He was asked by the U.S. Olympic Committee to design the Pan American Games and U.S. Olympic Team's uniforms in 1976. He also designed the uniforms for the Girl Scouts, the New York Police Department, and the Avis Rent a Car System.

Later years 
In 1983, Halston signed a six-year licensing deal worth a reported $1 billion with retail chain J. C. Penney. The line, called Halston III, consisted of affordable clothing, accessories, cosmetics and perfumes ranging from $24 to $200. At the time, the move was considered controversial, as no other high-end designer had ever licensed their designs to a mid-priced chain retail store. While Halston was excited about the deal and felt that it would only expand his brand, the deal damaged his image with high-end fashion retailers who felt that his name had been "cheapened". Bergdorf Goodman at the time dropped his Halston Limited line from their store shortly after plans for Halston III were announced.

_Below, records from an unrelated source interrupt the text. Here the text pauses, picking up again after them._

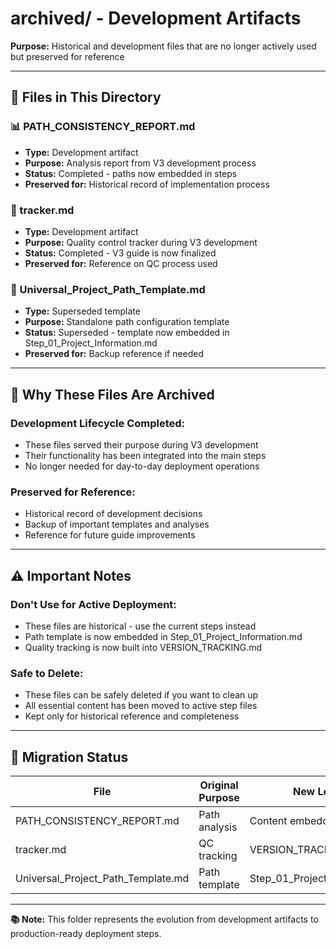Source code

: # archived/ - Development Artifacts

**Purpose:** Historical and development files that are no longer actively used but preserved for reference

---

## 📁 **Files in This Directory**

### **📊 PATH_CONSISTENCY_REPORT.md**
- **Type:** Development artifact
- **Purpose:** Analysis report from V3 development process
- **Status:** Completed - paths now embedded in steps
- **Preserved for:** Historical record of implementation process

### **📝 tracker.md**
- **Type:** Development artifact  
- **Purpose:** Quality control tracker during V3 development
- **Status:** Completed - V3 guide is now finalized
- **Preserved for:** Reference on QC process used

### **🔧 Universal_Project_Path_Template.md**
- **Type:** Superseded template
- **Purpose:** Standalone path configuration template
- **Status:** Superseded - template now embedded in Step_01_Project_Information.md
- **Preserved for:** Backup reference if needed

---

## 🎯 **Why These Files Are Archived**

### **Development Lifecycle Completed:**
- These files served their purpose during V3 development
- Their functionality has been integrated into the main steps
- No longer needed for day-to-day deployment operations

### **Preserved for Reference:**
- Historical record of development decisions
- Backup of important templates and analyses
- Reference for future guide improvements

---

## ⚠️ **Important Notes**

### **Don't Use for Active Deployment:**
- These files are historical - use the current steps instead
- Path template is now embedded in Step_01_Project_Information.md
- Quality tracking is now built into VERSION_TRACKING.md

### **Safe to Delete:**
- These files can be safely deleted if you want to clean up
- All essential content has been moved to active step files
- Kept only for historical reference and completeness

---

## 🔄 **Migration Status**

| File | Original Purpose | New Location | Status |
|------|------------------|--------------|--------|
| PATH_CONSISTENCY_REPORT.md | Path analysis | Content embedded in steps | ✅ Archived |
| tracker.md | QC tracking | VERSION_TRACKING.md | ✅ Archived |
| Universal_Project_Path_Template.md | Path template | Step_01_Project_Information.md | ✅ Archived |

---

**📚 Note:** This folder represents the evolution from development artifacts to production-ready deployment steps.
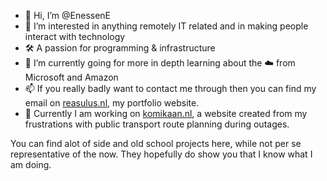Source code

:- 👋 Hi, I’m @EnessenE
- 👀 I’m interested in anything remotely IT related and in making people interact with technology
- 🛠️ A passion for programming & infrastructure
- 🌱 I’m currently going for more in depth learning about the ☁️ from Microsoft and Amazon
- 📫 If you really badly want to contact me through then you can find my email on [reasulus.nl](https://reasulus.nl/about), my portfolio website. 
- 🚅 Currently I am working on [komikaan.nl](https://komikaan.nl), a website created from my frustrations with public transport route planning during outages.

You can find alot of side and old school projects here, while not per se representative of the now. They hopefully do show you that I know what I am doing.

<!---
EnessenE/EnessenE is a ✨ special ✨ repository because its `README.md` (this file) appears on your GitHub profile.
You can click the Preview link to take a look at your changes.
--->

In 1983, Halston Limited, which was owned by Norton Simon, Inc., was acquired by Esmark Inc. After the acquisition, Halston began to lose control over his namesake company and grew frustrated. As the label changed hands (it would be owned by Playtex International, Beatrice Foods and four other companies), Halston continued to lose control and, by 1984, was banned from creating designs for Halston Enterprises. He attempted to buy back his company through protracted negotiations. Halston Enterprises was eventually acquired by Revlon in 1986. Halston was paid a salary by Revlon but had stopped designing clothing for the company. He continued designing for family and friends, most notably Liza Minnelli and Martha Graham. In 1986, Halston designed the costumes for the Martha Graham Dance Company's Temptations of the Moon. After his contract with Revlon expired, he was in talks to sign a new contract with the company but stopped negotiations after he learned that Revlon planned to continue the line without his input. The line continued on with various designers until 1990, when Revlon discontinued the clothing portion of the line but continued selling Halston perfumes.

Personal life 

Halston's on-again off-again lover was Venezuelan-born artist Victor Hugo. The two met while Hugo was working as a makeup artist in 1972. The two began a relationship and Hugo lived on and off in Halston's home. Halston soon hired Hugo to work as his window dresser. Their on-and-off relationship lasted a little over ten years.

According to The New York Times, Halston was known to have had an affair with fashion designer Luis Estevez.

Death 

In 1988, Halston tested positive for HIV. After his health began to fail, he moved to San Francisco, where he was cared for by his family. On March 26, 1990, he died of Kaposi's sarcoma, an AIDS-defining illness, at the California Pacific Medical Center in San Francisco. His remains were cremated.

Commemoration 
In June 1990, Halston's longtime friend the singer and actress Liza Minnelli sponsored a tribute at Lincoln Center's Alice Tully Hall that was followed by a reception hosted by his friend Elsa Peretti.

In 2010, Halston was the subject of the documentary Ultrasuede: In Search of Halston.

From November 2014 to January 2015, a traveling exhibition entitled Halston and Warhol Silver and Suede was sponsored by the Warhol Museum and co-curated by Halston's niece Lesley Frowick.

From February to April 2015, an exhibition was held in the museum of the Fashion Institute of Technology in New York City to celebrate Halston's 1970s fashions.

In March 2017, Halston Style, a retrospective of his career, opened at the Nassau County Museum of Art. The retrospective was curated by Halston's niece Lesley Frowick and features material derived from his personal archives that he gave to her before his death. Frowick also authored the accompanying catalogue, Halston: Inventing American Fashion.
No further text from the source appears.